## Your instructions
Entries below include pictures. Output exactly the lines from the one with "4. **天然的缓存友好性：** 由于" down to the one with "# # UserDto", both ends included, and leave the pictures out.

(Material for this exercise Opens)

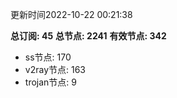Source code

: 更新时间2022-10-22 00:21:38

**总订阅: 45**
**总节点: 2241**
**有效节点: 342**
- ss节点: 170
- v2ray节点: 163
- trojan节点: 9
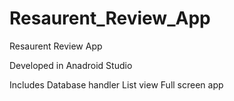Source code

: # Resaurent_Review_App
Resaurent Review App

Developed in Anadroid Studio

Includes
Database handler
List view
Full screen app

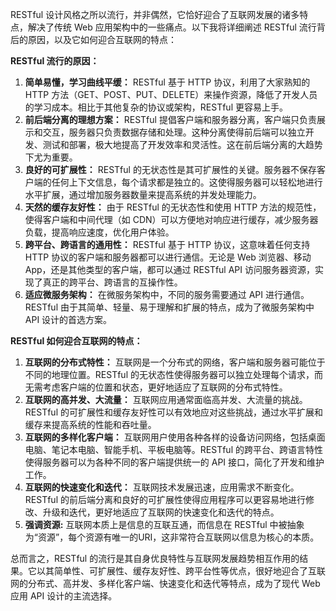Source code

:RESTful 设计风格之所以流行，并非偶然，它恰好迎合了互联网发展的诸多特点，解决了传统 Web 应用架构中的一些痛点。以下我将详细阐述 RESTful 流行背后的原因，以及它如何迎合互联网的特点：

**RESTful 流行的原因：**

1. **简单易懂，学习曲线平缓：** RESTful 基于 HTTP 协议，利用了大家熟知的 HTTP 方法（GET、POST、PUT、DELETE）来操作资源，降低了开发人员的学习成本。相比于其他复杂的协议或架构，RESTful 更容易上手。
2. **前后端分离的理想方案：** RESTful 提倡客户端和服务器分离，客户端只负责展示和交互，服务器只负责数据存储和处理。这种分离使得前后端可以独立开发、测试和部署，极大地提高了开发效率和灵活性。这在前后端分离的大趋势下尤为重要。
3. **良好的可扩展性：** RESTful 的无状态性是其可扩展性的关键。服务器不保存客户端的任何上下文信息，每个请求都是独立的。这使得服务器可以轻松地进行水平扩展，通过增加服务器数量来提高系统的并发处理能力。
4. **天然的缓存友好性：** 由于 RESTful 的无状态性和使用 HTTP 方法的规范性，使得客户端和中间代理（如 CDN）可以方便地对响应进行缓存，减少服务器负载，提高响应速度，优化用户体验。
5. **跨平台、跨语言的通用性：** RESTful 基于 HTTP 协议，这意味着任何支持 HTTP 协议的客户端和服务器都可以进行通信。无论是 Web 浏览器、移动 App，还是其他类型的客户端，都可以通过 RESTful API 访问服务器资源，实现了真正的跨平台、跨语言的互操作性。
6. **适应微服务架构：** 在微服务架构中，不同的服务需要通过 API 进行通信。RESTful 由于其简单、轻量、易于理解和扩展的特点，成为了微服务架构中 API 设计的首选方案。

**RESTful 如何迎合互联网的特点：**

1. **互联网的分布式特性：** 互联网是一个分布式的网络，客户端和服务器可能位于不同的地理位置。RESTful 的无状态性使得服务器可以独立处理每个请求，而无需考虑客户端的位置和状态，更好地适应了互联网的分布式特性。
2. **互联网的高并发、大流量：** 互联网应用通常面临高并发、大流量的挑战。RESTful 的可扩展性和缓存友好性可以有效地应对这些挑战，通过水平扩展和缓存来提高系统的性能和吞吐量。
3. **互联网的多样化客户端：** 互联网用户使用各种各样的设备访问网络，包括桌面电脑、笔记本电脑、智能手机、平板电脑等。RESTful 的跨平台、跨语言特性使得服务器可以为各种不同的客户端提供统一的 API 接口，简化了开发和维护工作。
4. **互联网的快速变化和迭代：** 互联网技术发展迅速，应用需求不断变化。RESTful 的前后端分离和良好的可扩展性使得应用程序可以更容易地进行修改、升级和迭代，更好地适应了互联网的快速变化和迭代的特点。
5. **强调资源:** 互联网本质上是信息的互联互通，而信息在 RESTful 中被抽象为“资源”，每个资源有唯一的URI，这非常符合互联网以信息为核心的本质。

总而言之，RESTful 的流行是其自身优良特性与互联网发展趋势相互作用的结果。它以其简单性、可扩展性、缓存友好性、跨平台性等优点，很好地迎合了互联网的分布式、高并发、多样化客户端、快速变化和迭代等特点，成为了现代 Web 应用 API 设计的主流选择。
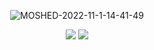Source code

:   
<div align=center>
  
  
  
![MOSHED-2022-11-1-14-41-49](https://user-images.githubusercontent.com/117140159/199167069-bf83517b-f161-4974-b36c-f3acb143ed95.gif)  
  
  
 <a href="sanull@kyonggi.ac.kr"><img src="https://img.shields.io/badge/Gmail-000000?style=flat-square&logo=Gmail&logoColor=white&link=sanull@kyonggi.ac.kr"/></a></a>
 <a href="https://www.instagram.com/0b173b"><img src="https://img.shields.io/badge/instagram-ffffff?style=flat-square&logo=instagram&logoColor=black&link=https://www.instagram.com/0b173b"/></a></a>
</div>

<!--
**sanw001/sanw001** is a ✨ _special_ ✨ repository because its `README.md` (this file) appears on your GitHub profile.

Here are some ideas to get you started:

- 🔭 I’m currently working on ...
- 🌱 I’m currently learning ...
- 👯 I’m looking to collaborate on ...
- 🤔 I’m looking for help with ...
- 💬 Ask me about ...
- 📫 How to reach me: ...
- 😄 Pronouns: ...
- ⚡ Fun fact: ...
-->
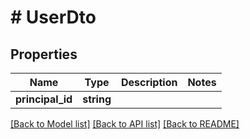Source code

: # # UserDto

## Properties

| Name             | Type       | Description | Notes |
| ---------------- | ---------- | ----------- | ----- |
| **principal_id** | **string** |             |

[[Back to Model list]](../../README.md#models) [[Back to API list]](../../README.md#endpoints) [[Back to README]](../../README.md)
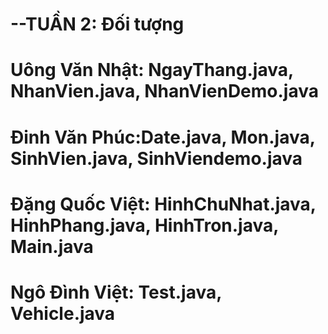 # --TUẦN 2: Đối tượng
# Uông Văn Nhật: NgayThang.java, NhanVien.java, NhanVienDemo.java
# Đinh Văn Phúc:Date.java, Mon.java, SinhVien.java, SinhViendemo.java
# Đặng Quốc Việt: HinhChuNhat.java, HinhPhang.java, HinhTron.java, Main.java
# Ngô Đình Việt: Test.java, Vehicle.java
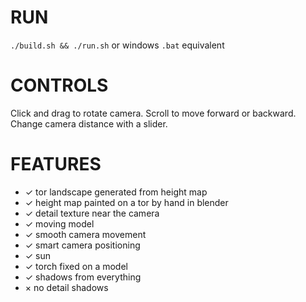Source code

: # RUN

`./build.sh && ./run.sh` or windows `.bat` equivalent

# CONTROLS

Click and drag to rotate camera. Scroll to move forward or backward. Change camera distance with a slider.

# FEATURES

* ✓ tor landscape generated from height map
* ✓ height map painted on a tor by hand in blender
* ✓ detail texture near the camera
* ✓ moving model
* ✓ smooth camera movement
* ✓ smart camera positioning
* ✓ sun
* ✓ torch fixed on a model
* ✓ shadows from everything
* × no detail shadows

(Material for this exercise Closes)

## Answer box
4. **天然的缓存友好性：** 由于 RESTful 的无状态性和使用 HTTP 方法的规范性，使得客户端和中间代理（如 CDN）可以方便地对响应进行缓存，减少服务器负载，提高响应速度，优化用户体验。
5. **跨平台、跨语言的通用性：** RESTful 基于 HTTP 协议，这意味着任何支持 HTTP 协议的客户端和服务器都可以进行通信。无论是 Web 浏览器、移动 App，还是其他类型的客户端，都可以通过 RESTful API 访问服务器资源，实现了真正的跨平台、跨语言的互操作性。
6. **适应微服务架构：** 在微服务架构中，不同的服务需要通过 API 进行通信。RESTful 由于其简单、轻量、易于理解和扩展的特点，成为了微服务架构中 API 设计的首选方案。

**RESTful 如何迎合互联网的特点：**

1. **互联网的分布式特性：** 互联网是一个分布式的网络，客户端和服务器可能位于不同的地理位置。RESTful 的无状态性使得服务器可以独立处理每个请求，而无需考虑客户端的位置和状态，更好地适应了互联网的分布式特性。
2. **互联网的高并发、大流量：** 互联网应用通常面临高并发、大流量的挑战。RESTful 的可扩展性和缓存友好性可以有效地应对这些挑战，通过水平扩展和缓存来提高系统的性能和吞吐量。
3. **互联网的多样化客户端：** 互联网用户使用各种各样的设备访问网络，包括桌面电脑、笔记本电脑、智能手机、平板电脑等。RESTful 的跨平台、跨语言特性使得服务器可以为各种不同的客户端提供统一的 API 接口，简化了开发和维护工作。
4. **互联网的快速变化和迭代：** 互联网技术发展迅速，应用需求不断变化。RESTful 的前后端分离和良好的可扩展性使得应用程序可以更容易地进行修改、升级和迭代，更好地适应了互联网的快速变化和迭代的特点。
5. **强调资源:** 互联网本质上是信息的互联互通，而信息在 RESTful 中被抽象为“资源”，每个资源有唯一的URI，这非常符合互联网以信息为核心的本质。

总而言之，RESTful 的流行是其自身优良特性与互联网发展趋势相互作用的结果。它以其简单性、可扩展性、缓存友好性、跨平台性等优点，很好地迎合了互联网的分布式、高并发、多样化客户端、快速变化和迭代等特点，成为了现代 Web 应用 API 设计的主流选择。
Source code

:   
<div align=center>
  
  
  
![MOSHED-2022-11-1-14-41-49](https://user-images.githubusercontent.com/117140159/199167069-bf83517b-f161-4974-b36c-f3acb143ed95.gif)  
  
  
 <a href="sanull@kyonggi.ac.kr"><img src="https://img.shields.io/badge/Gmail-000000?style=flat-square&logo=Gmail&logoColor=white&link=sanull@kyonggi.ac.kr"/></a></a>
 <a href="https://www.instagram.com/0b173b"><img src="https://img.shields.io/badge/instagram-ffffff?style=flat-square&logo=instagram&logoColor=black&link=https://www.instagram.com/0b173b"/></a></a>
</div>

<!--
**sanw001/sanw001** is a ✨ _special_ ✨ repository because its `README.md` (this file) appears on your GitHub profile.

Here are some ideas to get you started:

- 🔭 I’m currently working on ...
- 🌱 I’m currently learning ...
- 👯 I’m looking to collaborate on ...
- 🤔 I’m looking for help with ...
- 💬 Ask me about ...
- 📫 How to reach me: ...
- 😄 Pronouns: ...
- ⚡ Fun fact: ...
-->
Source code

: # # UserDto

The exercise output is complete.